As stated in the title of this topic, I am actively working to create a training video course on parallel programming and code optimization for high-performance systems based on Intel architectures. Below is more information about this course, a list of topics covered and laboratory work, as well as pilot episodes that will give an idea of ​​the content and format of this course.

In the current module, using the histogram construction example, two optimization techniques will be shown to improve the automatic vectorization of the code by the compiler and the performance results for the Intel Xeon CPU and Intel Xeon Phi coprocessor.
')



This course is being filmed for Intel in English, and will be used where I or my colleagues from the company cannot attend in person. The list of topics included in this video course is based on our one-day training. Slides for this course can be viewed at the following link: http://research.colfaxinternational.com/post/2014/10/13/CDT-Slides.aspx . When downloading a file with slides, the email and name are requested for internal statistics and are not included in mailings without the client's consent.
List of topics for training (in English)
  1. Welcome
    • About This Document
    • Disclaimer
    • Intel Many Integrated Core (MIC) Architecture
    • Purpose of the Intel MIC Architecture
    • Details of the MIC Architecture
    • Software Tools for Intel Xeon Phi Coprocessors
    • Will My Application Benefit from the MIC architecture?
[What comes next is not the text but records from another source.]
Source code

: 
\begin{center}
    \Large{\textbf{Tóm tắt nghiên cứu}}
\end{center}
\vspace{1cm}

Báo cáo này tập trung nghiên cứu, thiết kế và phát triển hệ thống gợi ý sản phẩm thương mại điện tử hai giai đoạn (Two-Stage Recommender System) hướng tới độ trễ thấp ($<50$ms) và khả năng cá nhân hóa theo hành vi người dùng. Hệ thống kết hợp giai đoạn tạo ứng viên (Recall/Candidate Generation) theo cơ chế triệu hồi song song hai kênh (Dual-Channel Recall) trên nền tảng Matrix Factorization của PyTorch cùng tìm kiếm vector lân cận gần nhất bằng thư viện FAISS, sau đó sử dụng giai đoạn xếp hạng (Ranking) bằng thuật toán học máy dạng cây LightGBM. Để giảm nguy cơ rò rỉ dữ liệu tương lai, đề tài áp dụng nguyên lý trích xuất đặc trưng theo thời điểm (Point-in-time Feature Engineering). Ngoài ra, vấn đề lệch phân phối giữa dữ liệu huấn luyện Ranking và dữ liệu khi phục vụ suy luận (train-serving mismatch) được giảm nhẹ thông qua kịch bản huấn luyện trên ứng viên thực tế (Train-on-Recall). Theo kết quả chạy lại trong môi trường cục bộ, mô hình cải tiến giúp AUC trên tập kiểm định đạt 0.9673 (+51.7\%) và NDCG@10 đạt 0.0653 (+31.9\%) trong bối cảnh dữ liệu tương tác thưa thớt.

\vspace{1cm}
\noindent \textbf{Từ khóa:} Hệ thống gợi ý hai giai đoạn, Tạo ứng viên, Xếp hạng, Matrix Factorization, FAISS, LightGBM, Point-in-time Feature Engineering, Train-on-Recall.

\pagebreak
    • Models for Intel Xeon Phi Coprocessor Programming
  2. Overview of Programming Options
    • Native Coprocessor Applications
    • Explicit Offload
    • Data and Memory Buffer Retention
    • Virtual-Shared Memory Offload Model
    • Handling Multiple Coprocessors
    • Heterogeneous Programming with Coprocessors using MPI
    • File I / O in MPI Applications on Coprocessors
  3. Expressing Parallelism on Intel Architectures
    • SIMD Parallelism and Automatic Vectorization
    • Thread Parallelism and OpenMP
    • Thread Synchronization in OpenMP
    • Reduction Across Threads: Avoiding Synchronization
    • Distributed Memory Parallelism and MPI
    • Summary and Additional Resources
  4. Optimization Using Intel Software Development Tools
    • Optimization Roadmap
    • Library Solution: Intel Math Kernel Library (MKL)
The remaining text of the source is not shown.